=== Begin Enclosure ===

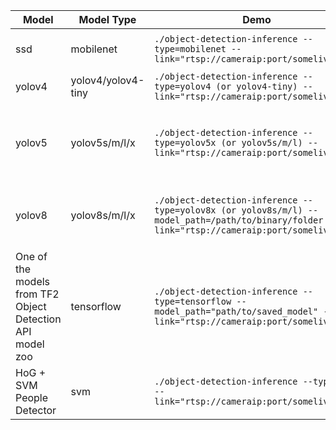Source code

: 
| Model                    | Model Type           | Demo                                                                                        | Notes                                                                                                                                                                                                                                     |
| ----------------------- | -------------------- | ------------------------------------------------------------------------------------------- | ----------------------------------------------------------------------------------------------------------------------------------------------------------------------------------------------------------------------------------------- |
| ssd                     | mobilenet            | `./object-detection-inference --type=mobilenet --link="rtsp://cameraip:port/somelivefeed"`  | Caffemodel and Prototxt for deploying (download inside models folder): [MobileNet-SSD](https://github.com/chuanqi305/MobileNet-SSD)                                                                                                      |
| yolov4                  | yolov4/yolov4-tiny   | `./object-detection-inference --type=yolov4 (or yolov4-tiny) --link="rtsp://cameraip:port/somelivefeed"` | Weights and .cfg files to download inside models folder from [yolov4](https://github.com/AlexeyAB/darknet/releases/tag/yolov4)                                                                                                            |
| yolov5                  | yolov5s/m/l/x        | `./object-detection-inference --type=yolov5x (or yolov5s/m/l) --link="rtsp://cameraip:port/somelivefeed"` | Weights to put inside models folder after exporting the pretrained .pt file in ONNX format using the script from [yolov5](https://github.com/ultralytics/yolov5/blob/master/export.py). It's assumed you call the binary with the same name as the model type (i.e., yolov5x.onnx) |
| yolov8                  | yolov8s/m/l/x        | `./object-detection-inference --type=yolov8x (or yolov8s/m/l) --model_path=/path/to/binary/folder --link="rtsp://cameraip:port/somelivefeed"` | Weights to put inside models folder after exporting the pretrained .pt file in ONNX format, [same way as yolov5](https://github.com/ultralytics/ultralytics/tree/main/examples/YOLOv8-CPP-Inference). It's assumed that you name the binary the same as the model type, for example, "yolov8x.onnx." |
| One of the models from TF2 Object Detection API model zoo | tensorflow | `./object-detection-inference --type=tensorflow --model_path="path/to/saved_model" --link="rtsp://cameraip:port/somelivefeed"` | Download from [model zoo](https://github.com/tensorflow/models/blob/master/research/object_detection/g3doc/tf2_detection_zoo.md) and set `model_path` to the `saved_model` folder where `saved_model.pb` is stored. Tested models: `ssd_resnet50_v1_fpn_640x640_coco17_tpu-8`, `ssd_mobilenet_v2_320x320_coco17_tpu-8`, `ssd_resnet101_v1_fpn_640x640_coco17_tpu-8` |
| HoG + SVM People Detector | svm                  | `./object-detection-inference --type=svm --link="rtsp://cameraip:port/somelivefeed"`     |                                                                                                                                                                                                                                           |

=== End Enclosure ===

▸ **Task prompt**: Set down the entries word for word, omitting all pictures.

▸ **Task answer**:
Source code

: 
| Model                    | Model Type           | Demo                                                                                        | Notes                                                                                                                                                                                                                                     |
| ----------------------- | -------------------- | ------------------------------------------------------------------------------------------- | ----------------------------------------------------------------------------------------------------------------------------------------------------------------------------------------------------------------------------------------- |
| ssd                     | mobilenet            | `./object-detection-inference --type=mobilenet --link="rtsp://cameraip:port/somelivefeed"`  | Caffemodel and Prototxt for deploying (download inside models folder): [MobileNet-SSD](https://github.com/chuanqi305/MobileNet-SSD)                                                                                                      |
| yolov4                  | yolov4/yolov4-tiny   | `./object-detection-inference --type=yolov4 (or yolov4-tiny) --link="rtsp://cameraip:port/somelivefeed"` | Weights and .cfg files to download inside models folder from [yolov4](https://github.com/AlexeyAB/darknet/releases/tag/yolov4)                                                                                                            |
| yolov5                  | yolov5s/m/l/x        | `./object-detection-inference --type=yolov5x (or yolov5s/m/l) --link="rtsp://cameraip:port/somelivefeed"` | Weights to put inside models folder after exporting the pretrained .pt file in ONNX format using the script from [yolov5](https://github.com/ultralytics/yolov5/blob/master/export.py). It's assumed you call the binary with the same name as the model type (i.e., yolov5x.onnx) |
| yolov8                  | yolov8s/m/l/x        | `./object-detection-inference --type=yolov8x (or yolov8s/m/l) --model_path=/path/to/binary/folder --link="rtsp://cameraip:port/somelivefeed"` | Weights to put inside models folder after exporting the pretrained .pt file in ONNX format, [same way as yolov5](https://github.com/ultralytics/ultralytics/tree/main/examples/YOLOv8-CPP-Inference). It's assumed that you name the binary the same as the model type, for example, "yolov8x.onnx." |
| One of the models from TF2 Object Detection API model zoo | tensorflow | `./object-detection-inference --type=tensorflow --model_path="path/to/saved_model" --link="rtsp://cameraip:port/somelivefeed"` | Download from [model zoo](https://github.com/tensorflow/models/blob/master/research/object_detection/g3doc/tf2_detection_zoo.md) and set `model_path` to the `saved_model` folder where `saved_model.pb` is stored. Tested models: `ssd_resnet50_v1_fpn_640x640_coco17_tpu-8`, `ssd_mobilenet_v2_320x320_coco17_tpu-8`, `ssd_resnet101_v1_fpn_640x640_coco17_tpu-8` |
| HoG + SVM People Detector | svm                  | `./object-detection-inference --type=svm --link="rtsp://cameraip:port/somelivefeed"`     |                                                                                                                                                                                                                                           |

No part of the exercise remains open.